* _Aim of the exercise_
Look over the data below and give the number of lines containing the word "Zertifiziert", with no other words.

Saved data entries
········

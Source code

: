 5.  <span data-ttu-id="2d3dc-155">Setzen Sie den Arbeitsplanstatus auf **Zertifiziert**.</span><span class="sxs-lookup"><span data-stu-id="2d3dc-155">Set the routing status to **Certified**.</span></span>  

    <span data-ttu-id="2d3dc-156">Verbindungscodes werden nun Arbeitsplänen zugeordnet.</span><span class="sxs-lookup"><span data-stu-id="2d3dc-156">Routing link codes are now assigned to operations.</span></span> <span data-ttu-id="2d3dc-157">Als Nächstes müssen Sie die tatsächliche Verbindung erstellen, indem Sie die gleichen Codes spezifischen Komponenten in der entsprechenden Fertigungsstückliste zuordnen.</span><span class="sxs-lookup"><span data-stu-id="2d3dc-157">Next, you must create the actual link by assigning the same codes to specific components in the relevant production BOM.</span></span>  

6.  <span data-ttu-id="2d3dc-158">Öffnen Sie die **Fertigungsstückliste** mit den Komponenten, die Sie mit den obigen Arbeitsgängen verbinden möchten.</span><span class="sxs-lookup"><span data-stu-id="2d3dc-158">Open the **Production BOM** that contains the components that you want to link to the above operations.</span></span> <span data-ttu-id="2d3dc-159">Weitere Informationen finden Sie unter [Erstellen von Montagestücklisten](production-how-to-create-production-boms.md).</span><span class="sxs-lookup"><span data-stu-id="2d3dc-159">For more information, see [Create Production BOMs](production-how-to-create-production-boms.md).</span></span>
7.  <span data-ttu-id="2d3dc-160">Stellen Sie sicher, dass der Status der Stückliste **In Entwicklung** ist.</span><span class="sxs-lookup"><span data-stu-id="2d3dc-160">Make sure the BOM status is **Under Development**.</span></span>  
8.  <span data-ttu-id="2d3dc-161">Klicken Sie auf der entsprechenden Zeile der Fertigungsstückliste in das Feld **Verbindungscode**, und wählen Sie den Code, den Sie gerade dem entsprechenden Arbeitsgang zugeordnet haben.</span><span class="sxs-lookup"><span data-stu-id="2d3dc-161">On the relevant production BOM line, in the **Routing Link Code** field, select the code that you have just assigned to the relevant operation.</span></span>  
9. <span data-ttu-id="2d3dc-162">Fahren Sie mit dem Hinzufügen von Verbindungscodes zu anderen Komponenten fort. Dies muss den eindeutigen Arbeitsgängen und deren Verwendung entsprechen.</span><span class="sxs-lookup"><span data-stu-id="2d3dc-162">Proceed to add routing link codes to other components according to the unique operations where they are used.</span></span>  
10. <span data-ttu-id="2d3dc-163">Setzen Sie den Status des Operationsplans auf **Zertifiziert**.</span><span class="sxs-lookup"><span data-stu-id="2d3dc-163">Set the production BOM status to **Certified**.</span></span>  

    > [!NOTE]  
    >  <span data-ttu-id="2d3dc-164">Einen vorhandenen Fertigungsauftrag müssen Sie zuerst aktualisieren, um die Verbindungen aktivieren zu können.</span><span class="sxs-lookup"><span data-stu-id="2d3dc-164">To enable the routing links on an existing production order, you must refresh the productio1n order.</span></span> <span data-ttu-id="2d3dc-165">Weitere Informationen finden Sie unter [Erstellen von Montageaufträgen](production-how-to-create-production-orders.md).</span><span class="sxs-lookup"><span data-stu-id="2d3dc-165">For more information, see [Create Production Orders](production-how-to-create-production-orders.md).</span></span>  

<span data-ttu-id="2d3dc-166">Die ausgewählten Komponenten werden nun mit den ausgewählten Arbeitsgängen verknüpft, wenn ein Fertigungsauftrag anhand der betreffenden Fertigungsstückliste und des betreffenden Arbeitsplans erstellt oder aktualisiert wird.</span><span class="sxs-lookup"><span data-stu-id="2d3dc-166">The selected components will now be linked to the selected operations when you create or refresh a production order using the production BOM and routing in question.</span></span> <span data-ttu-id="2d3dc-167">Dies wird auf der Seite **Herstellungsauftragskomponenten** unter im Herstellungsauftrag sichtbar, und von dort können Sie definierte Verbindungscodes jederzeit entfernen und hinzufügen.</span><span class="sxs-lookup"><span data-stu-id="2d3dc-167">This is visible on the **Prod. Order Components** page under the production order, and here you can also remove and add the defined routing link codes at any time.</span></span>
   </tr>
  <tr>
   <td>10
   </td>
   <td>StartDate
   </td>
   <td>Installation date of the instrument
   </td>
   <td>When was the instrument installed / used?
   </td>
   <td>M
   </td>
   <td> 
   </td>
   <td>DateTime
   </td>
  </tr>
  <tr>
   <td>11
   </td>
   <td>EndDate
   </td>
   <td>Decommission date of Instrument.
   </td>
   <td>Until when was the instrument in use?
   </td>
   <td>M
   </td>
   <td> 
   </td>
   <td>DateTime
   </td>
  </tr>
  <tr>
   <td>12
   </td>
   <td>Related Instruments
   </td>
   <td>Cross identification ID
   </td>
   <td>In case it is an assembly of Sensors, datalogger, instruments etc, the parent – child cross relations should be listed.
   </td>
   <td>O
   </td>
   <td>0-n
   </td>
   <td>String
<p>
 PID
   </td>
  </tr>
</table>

········

* _Exercise response_
2